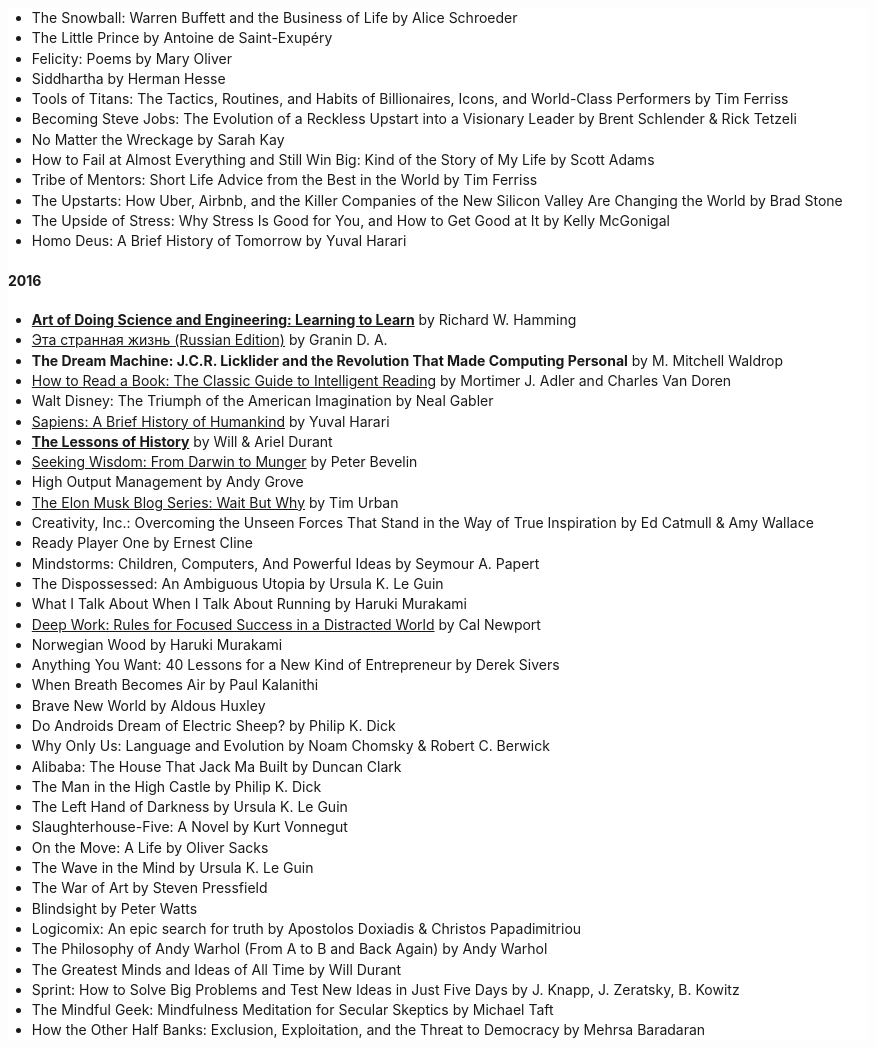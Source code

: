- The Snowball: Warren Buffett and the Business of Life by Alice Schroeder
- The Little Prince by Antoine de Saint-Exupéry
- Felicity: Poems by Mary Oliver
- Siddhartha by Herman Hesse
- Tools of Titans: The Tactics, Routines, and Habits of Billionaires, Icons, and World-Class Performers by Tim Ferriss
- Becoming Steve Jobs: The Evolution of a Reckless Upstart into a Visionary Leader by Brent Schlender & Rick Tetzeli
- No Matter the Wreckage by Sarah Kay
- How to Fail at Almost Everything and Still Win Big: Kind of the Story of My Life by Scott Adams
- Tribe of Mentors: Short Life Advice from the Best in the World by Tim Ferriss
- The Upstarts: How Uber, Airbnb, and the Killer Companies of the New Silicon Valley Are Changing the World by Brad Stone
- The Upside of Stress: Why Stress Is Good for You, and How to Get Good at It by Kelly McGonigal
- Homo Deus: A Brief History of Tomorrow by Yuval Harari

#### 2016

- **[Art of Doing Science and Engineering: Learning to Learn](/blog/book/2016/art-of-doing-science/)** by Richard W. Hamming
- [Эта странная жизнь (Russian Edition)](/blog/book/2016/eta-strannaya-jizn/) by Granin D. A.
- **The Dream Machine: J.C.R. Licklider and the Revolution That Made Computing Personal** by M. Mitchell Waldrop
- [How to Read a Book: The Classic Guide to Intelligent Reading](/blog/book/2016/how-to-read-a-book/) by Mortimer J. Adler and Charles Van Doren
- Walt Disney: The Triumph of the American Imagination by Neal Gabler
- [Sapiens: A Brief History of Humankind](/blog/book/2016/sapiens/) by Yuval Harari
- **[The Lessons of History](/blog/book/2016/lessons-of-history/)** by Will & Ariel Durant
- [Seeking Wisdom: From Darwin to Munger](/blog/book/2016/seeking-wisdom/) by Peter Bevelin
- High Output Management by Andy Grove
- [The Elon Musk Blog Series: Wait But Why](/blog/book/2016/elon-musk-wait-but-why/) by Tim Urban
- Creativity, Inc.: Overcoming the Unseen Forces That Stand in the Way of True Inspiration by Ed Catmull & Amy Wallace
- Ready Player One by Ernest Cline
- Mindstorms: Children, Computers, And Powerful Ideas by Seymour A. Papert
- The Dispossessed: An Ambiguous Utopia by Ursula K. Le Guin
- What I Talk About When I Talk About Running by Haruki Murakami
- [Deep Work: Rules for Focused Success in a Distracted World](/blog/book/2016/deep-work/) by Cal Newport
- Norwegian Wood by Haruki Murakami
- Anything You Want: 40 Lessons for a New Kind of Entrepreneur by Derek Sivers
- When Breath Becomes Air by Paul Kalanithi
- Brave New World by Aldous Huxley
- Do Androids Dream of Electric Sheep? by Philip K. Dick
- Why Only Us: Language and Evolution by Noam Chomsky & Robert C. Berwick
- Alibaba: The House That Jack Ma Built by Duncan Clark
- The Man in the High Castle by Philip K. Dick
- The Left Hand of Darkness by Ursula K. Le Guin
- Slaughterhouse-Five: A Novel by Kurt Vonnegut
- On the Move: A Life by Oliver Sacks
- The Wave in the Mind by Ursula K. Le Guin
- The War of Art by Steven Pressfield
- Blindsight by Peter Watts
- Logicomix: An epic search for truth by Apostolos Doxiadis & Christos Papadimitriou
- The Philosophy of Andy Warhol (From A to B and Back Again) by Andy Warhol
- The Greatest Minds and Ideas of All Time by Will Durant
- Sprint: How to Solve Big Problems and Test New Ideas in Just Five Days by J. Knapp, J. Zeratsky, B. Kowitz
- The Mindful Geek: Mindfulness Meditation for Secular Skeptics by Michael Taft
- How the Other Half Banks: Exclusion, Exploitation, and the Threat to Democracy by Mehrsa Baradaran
...
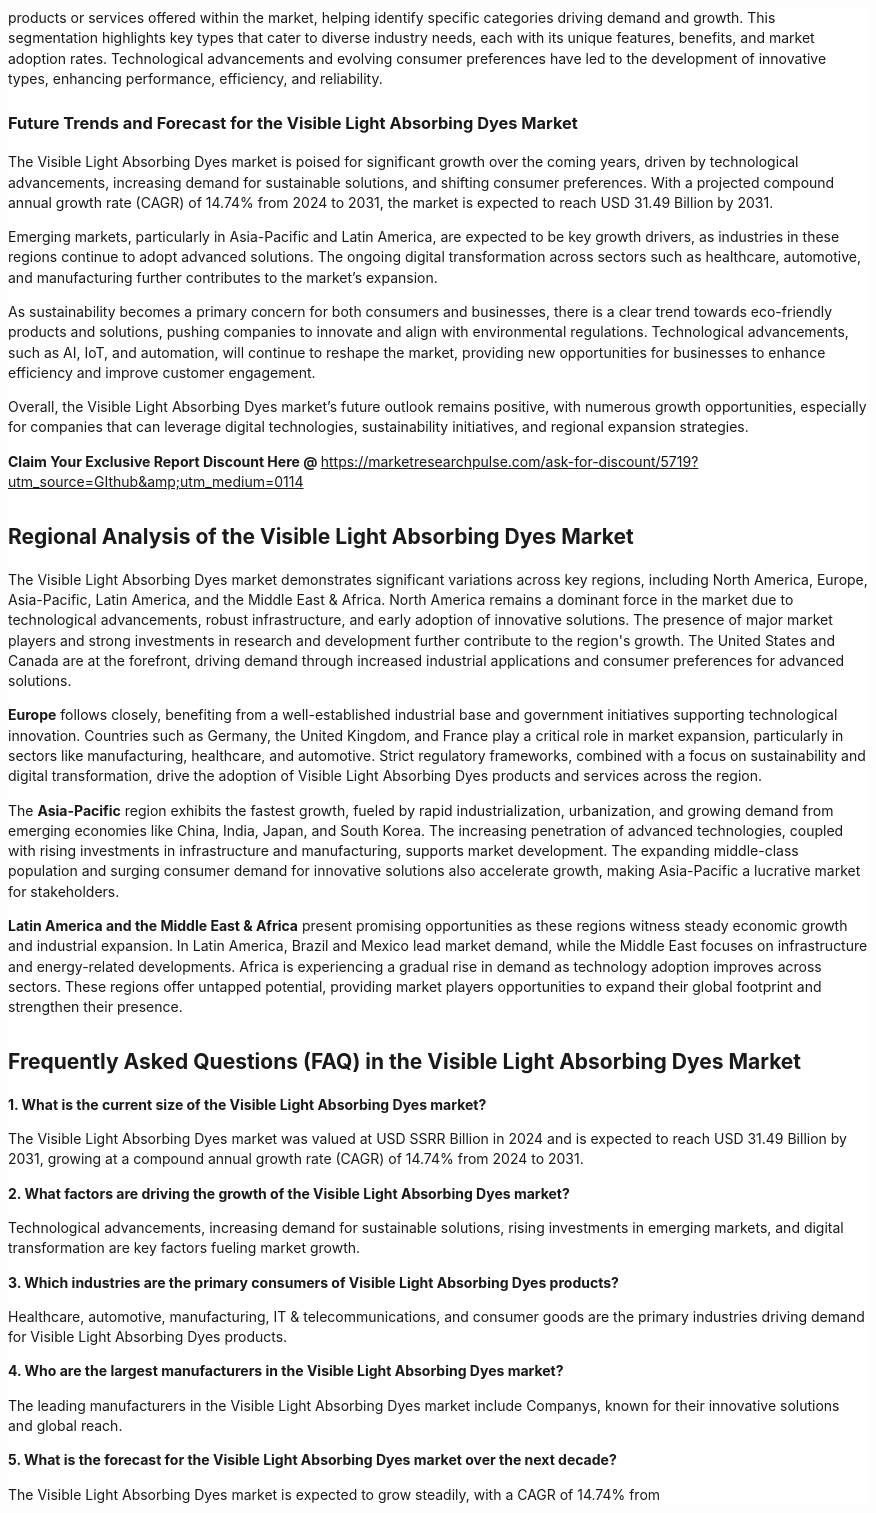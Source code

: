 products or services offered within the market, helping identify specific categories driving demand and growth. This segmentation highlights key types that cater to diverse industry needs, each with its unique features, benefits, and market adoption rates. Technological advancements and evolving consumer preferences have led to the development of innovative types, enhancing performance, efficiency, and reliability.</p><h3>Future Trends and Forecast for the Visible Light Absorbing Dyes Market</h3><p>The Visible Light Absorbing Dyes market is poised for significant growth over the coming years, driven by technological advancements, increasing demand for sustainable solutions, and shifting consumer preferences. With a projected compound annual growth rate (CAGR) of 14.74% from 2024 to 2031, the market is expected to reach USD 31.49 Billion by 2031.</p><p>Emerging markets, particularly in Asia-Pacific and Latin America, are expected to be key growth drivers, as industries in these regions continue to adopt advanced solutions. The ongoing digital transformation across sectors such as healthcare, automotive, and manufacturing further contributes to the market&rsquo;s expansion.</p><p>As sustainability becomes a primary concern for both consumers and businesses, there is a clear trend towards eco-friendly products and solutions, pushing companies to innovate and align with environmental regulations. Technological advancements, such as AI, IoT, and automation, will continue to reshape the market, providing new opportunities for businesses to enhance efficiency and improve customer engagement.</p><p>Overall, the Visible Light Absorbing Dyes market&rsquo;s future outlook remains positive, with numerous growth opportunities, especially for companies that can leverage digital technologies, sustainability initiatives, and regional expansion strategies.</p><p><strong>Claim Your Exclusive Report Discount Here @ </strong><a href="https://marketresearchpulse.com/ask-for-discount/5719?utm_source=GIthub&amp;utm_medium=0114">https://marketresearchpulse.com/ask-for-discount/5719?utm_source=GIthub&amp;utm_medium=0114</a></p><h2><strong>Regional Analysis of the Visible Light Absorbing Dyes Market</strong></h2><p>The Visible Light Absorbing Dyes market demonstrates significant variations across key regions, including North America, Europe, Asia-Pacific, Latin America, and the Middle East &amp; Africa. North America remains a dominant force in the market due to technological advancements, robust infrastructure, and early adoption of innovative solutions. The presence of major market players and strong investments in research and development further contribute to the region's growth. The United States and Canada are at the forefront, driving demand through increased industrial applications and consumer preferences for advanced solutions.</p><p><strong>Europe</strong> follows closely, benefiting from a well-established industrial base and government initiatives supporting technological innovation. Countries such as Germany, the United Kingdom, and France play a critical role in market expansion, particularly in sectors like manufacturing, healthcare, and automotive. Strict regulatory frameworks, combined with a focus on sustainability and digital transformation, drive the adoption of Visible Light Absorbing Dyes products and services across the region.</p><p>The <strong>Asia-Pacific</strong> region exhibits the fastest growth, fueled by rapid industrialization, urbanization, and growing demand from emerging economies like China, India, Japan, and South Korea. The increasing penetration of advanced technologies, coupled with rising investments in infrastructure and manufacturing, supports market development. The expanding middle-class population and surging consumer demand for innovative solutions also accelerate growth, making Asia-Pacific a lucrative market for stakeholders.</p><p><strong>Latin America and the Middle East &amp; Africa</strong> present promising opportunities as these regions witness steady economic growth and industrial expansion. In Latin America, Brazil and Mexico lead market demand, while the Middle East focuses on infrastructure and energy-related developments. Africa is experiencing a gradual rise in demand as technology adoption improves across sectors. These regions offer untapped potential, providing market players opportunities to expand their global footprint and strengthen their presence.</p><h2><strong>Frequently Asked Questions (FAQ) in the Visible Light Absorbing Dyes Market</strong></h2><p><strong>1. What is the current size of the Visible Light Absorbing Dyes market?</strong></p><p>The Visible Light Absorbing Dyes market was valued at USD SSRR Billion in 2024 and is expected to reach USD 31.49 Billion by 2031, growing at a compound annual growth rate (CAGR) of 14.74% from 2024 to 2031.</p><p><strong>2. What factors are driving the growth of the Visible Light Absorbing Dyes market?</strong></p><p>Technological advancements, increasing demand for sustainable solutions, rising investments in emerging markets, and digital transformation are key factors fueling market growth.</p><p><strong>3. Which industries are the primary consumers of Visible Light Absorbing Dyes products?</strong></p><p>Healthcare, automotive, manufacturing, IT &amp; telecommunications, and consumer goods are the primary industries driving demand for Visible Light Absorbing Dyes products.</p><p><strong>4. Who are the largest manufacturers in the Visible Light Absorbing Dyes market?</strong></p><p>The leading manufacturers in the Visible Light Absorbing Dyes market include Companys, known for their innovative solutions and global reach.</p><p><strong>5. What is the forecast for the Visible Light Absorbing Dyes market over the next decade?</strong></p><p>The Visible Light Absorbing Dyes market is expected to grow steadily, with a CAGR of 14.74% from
---
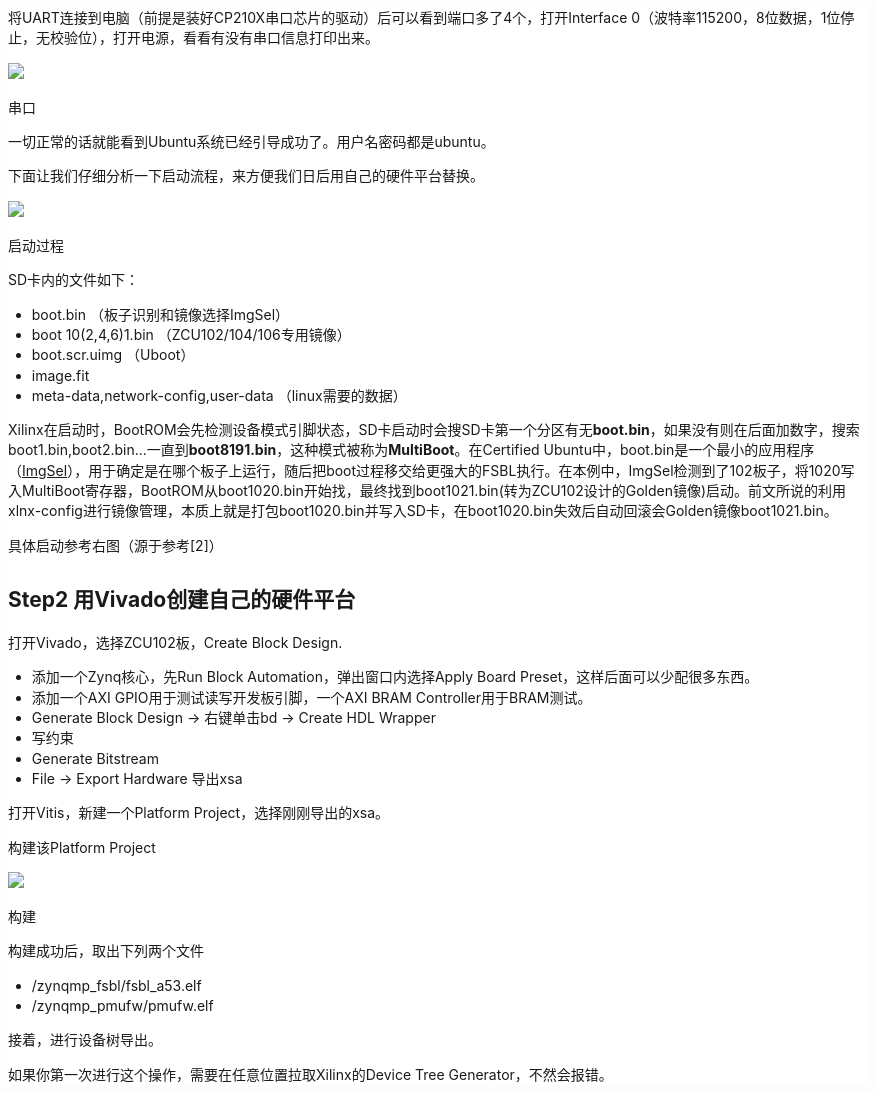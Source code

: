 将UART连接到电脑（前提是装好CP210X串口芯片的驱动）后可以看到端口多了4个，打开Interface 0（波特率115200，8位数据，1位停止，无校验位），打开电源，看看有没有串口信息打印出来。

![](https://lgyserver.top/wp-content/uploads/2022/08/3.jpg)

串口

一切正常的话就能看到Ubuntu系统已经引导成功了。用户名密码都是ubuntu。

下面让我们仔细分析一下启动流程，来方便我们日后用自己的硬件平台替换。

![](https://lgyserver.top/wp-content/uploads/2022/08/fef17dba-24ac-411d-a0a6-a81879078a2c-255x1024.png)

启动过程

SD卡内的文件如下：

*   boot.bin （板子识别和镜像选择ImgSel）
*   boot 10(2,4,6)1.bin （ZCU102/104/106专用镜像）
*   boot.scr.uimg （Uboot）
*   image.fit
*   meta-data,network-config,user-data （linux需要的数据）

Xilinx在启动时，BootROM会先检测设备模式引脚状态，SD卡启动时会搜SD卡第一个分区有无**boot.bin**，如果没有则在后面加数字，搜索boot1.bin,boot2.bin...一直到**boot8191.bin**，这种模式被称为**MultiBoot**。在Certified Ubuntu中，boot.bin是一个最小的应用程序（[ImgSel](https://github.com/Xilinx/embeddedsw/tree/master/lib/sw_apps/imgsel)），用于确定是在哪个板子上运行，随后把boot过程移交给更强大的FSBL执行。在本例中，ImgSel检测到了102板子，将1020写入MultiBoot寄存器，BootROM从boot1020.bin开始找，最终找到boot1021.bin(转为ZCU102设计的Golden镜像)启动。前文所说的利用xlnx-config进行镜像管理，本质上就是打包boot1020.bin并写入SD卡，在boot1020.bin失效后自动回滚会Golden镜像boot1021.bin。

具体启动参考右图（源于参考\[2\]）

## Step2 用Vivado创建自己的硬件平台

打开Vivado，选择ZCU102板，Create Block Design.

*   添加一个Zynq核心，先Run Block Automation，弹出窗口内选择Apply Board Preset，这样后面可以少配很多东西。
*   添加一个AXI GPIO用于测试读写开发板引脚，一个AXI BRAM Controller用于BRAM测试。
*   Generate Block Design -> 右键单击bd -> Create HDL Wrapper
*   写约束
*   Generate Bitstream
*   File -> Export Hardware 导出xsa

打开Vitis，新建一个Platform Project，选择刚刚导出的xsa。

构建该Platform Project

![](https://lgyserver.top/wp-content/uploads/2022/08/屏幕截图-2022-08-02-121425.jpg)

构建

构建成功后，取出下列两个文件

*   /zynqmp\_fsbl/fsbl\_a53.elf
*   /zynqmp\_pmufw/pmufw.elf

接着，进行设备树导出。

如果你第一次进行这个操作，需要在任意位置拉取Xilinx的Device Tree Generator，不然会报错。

> Exercise
Could you show every line of the material that includes the string "Generate"?

> Task answer
*   Generate Block Design -> 右键单击bd -> Create HDL Wrapper
*   Generate Bitstream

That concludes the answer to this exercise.